天然产物因其构成了一个庞大且结构多样的化合物库,而在药物设计中具有显著的重要性和独特优势,为新药研发提供了丰富的参考资源和衍生化基础。大量研究表明,G4s作为表观遗传和调控元件,参与了复制、转录和翻译等过程中的各种异常生物学过程。G4s的形成能够抑制DNA甲基化并影响核小体组装,这使得G4s成为特殊的表观遗传标记。此外,G4s的形成可能导致位点突变、基因缺失-连接、转座、重排和拷贝数变化,这些是基因组不稳定性及疾病发生的重要原因[174175]。启动子区域的G4s可以诱导转录因子的结合,甚至可能通过促进长程相互作用(包括启动子-增强子相互作用和染色质环化)来改变染色质结构并调控基因表达,这些相互作用由染色质重塑蛋白和长环G4形成介导[176180]。R-环的形成和稳定也与G4s的形成密切相关[176,181]。由G4s介导的长距离相互作用和R-环,连同调控蛋白,可能促进液-液相分离(LLPS)以确保有效的生物学过程[26],这在癌细胞的快速增殖和营养掠夺中非常突出。然而,具体机制仍需实验确认。此外,编码区域中G4s的异常形成会导致复制叉停滞、转录和翻译终止,就像一个简单的“路障”,从而影响细胞稳态并引起病理损伤。为了维持有序的生命活动,通常需要解旋酶和其他核酸结合蛋白在正常细胞中解开G4s,这也涉及DNA损伤修复途径[174,182184]。一旦G4s形成-解开的平衡被破坏,并且由于先天或环境因素导致DNA修复错误,就可能发生癌症等疾病。因此,除了蛋白质靶向外,利用不同于双链DNA(dsDNA)的四链体结构特征开发G4靶向药物是明智的。靶向G4s的天然药物可以与G4结合蛋白竞争并阻碍基因表达,起到“刹车”作用,从而为疾病治疗提供了一种有前景的策略。

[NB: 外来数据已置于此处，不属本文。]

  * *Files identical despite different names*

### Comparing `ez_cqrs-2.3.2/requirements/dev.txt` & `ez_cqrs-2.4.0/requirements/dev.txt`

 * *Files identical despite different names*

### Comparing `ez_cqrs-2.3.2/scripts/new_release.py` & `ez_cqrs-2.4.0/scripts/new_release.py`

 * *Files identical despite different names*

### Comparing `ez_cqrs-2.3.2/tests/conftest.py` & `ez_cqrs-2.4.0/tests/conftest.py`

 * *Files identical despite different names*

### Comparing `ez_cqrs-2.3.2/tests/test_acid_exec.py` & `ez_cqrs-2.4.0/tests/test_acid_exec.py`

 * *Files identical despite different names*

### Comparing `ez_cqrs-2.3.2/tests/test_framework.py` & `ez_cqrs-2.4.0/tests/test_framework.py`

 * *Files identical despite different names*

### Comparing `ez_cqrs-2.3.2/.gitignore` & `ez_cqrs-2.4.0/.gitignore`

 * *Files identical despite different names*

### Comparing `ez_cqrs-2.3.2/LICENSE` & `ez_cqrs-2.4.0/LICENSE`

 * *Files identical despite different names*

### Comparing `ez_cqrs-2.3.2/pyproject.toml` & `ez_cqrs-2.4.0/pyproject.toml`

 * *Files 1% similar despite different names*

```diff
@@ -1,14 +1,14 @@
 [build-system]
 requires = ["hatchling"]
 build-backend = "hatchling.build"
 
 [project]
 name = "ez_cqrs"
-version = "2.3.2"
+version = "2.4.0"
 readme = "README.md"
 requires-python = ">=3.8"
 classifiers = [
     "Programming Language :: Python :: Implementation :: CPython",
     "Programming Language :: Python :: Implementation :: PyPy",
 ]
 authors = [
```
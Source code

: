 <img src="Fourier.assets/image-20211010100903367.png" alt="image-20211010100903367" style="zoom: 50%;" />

G4-配体复合物的结构分析可以提供有关配体结合机制和新药设计的信息。基于已确定的复合物结构,明显可以看出天然小分子通过包括π-π堆叠、氢键、静电相互作用和立体效应在内的一系列相互作用,特异性识别G4s。最好通过NMR溶液结构分析来研究这些配体-G4复合物在近生理条件下的特定结合模式,因为结晶通常由于晶体堆积产生人工配体-G4复合物,如在晶体条件下观察到的6∶2小檗碱-G4晶体结构。与直接覆盖整个G4平面进行π-π堆叠和静电相互作用的大环分子不同,新月形小药效团可以招募侧翼残基形成“准三联体平面”,该平面堆叠在外部G-四分体上,促进广泛的π-π堆叠和静电相互作用。在“准三联体平面”中观察到特定的氢键相互作用,这促成了更高的结合亲和力。基于天然产物的特定结构修饰对于提高这些化合物对G4s的选择性和生物活性非常必要。

开发各种小分子修饰策略以增强G4结合特异性和亲和力,使得靶向单个G4s更加可行,而靶向多个G4s则成为治疗复杂疾病的重要策略。Pidnarulex(CX-5461)作为一种首创的G4靶向化合物,目前正在进行临床评估,用于治疗BRCA1/2缺陷的乳腺癌和卵巢癌患者[169]。由于G4形成与肿瘤进展显著相关,G4结合药物的开发将为疾病治疗打开新的窗口。应测试更多的新型天然生物碱(尤其是来自海洋生物和内生真菌的生物碱)的G4结合能力和药理活性;同时,配体-G4复合物结构分析对于指导性药物衍生化至关重要。由于天然产物历来是先导药物的重要来源,我们相信未来会发现更多天然存在的G4靶向药物,并具有卓越的G4选择性和高效的疾病治疗效果。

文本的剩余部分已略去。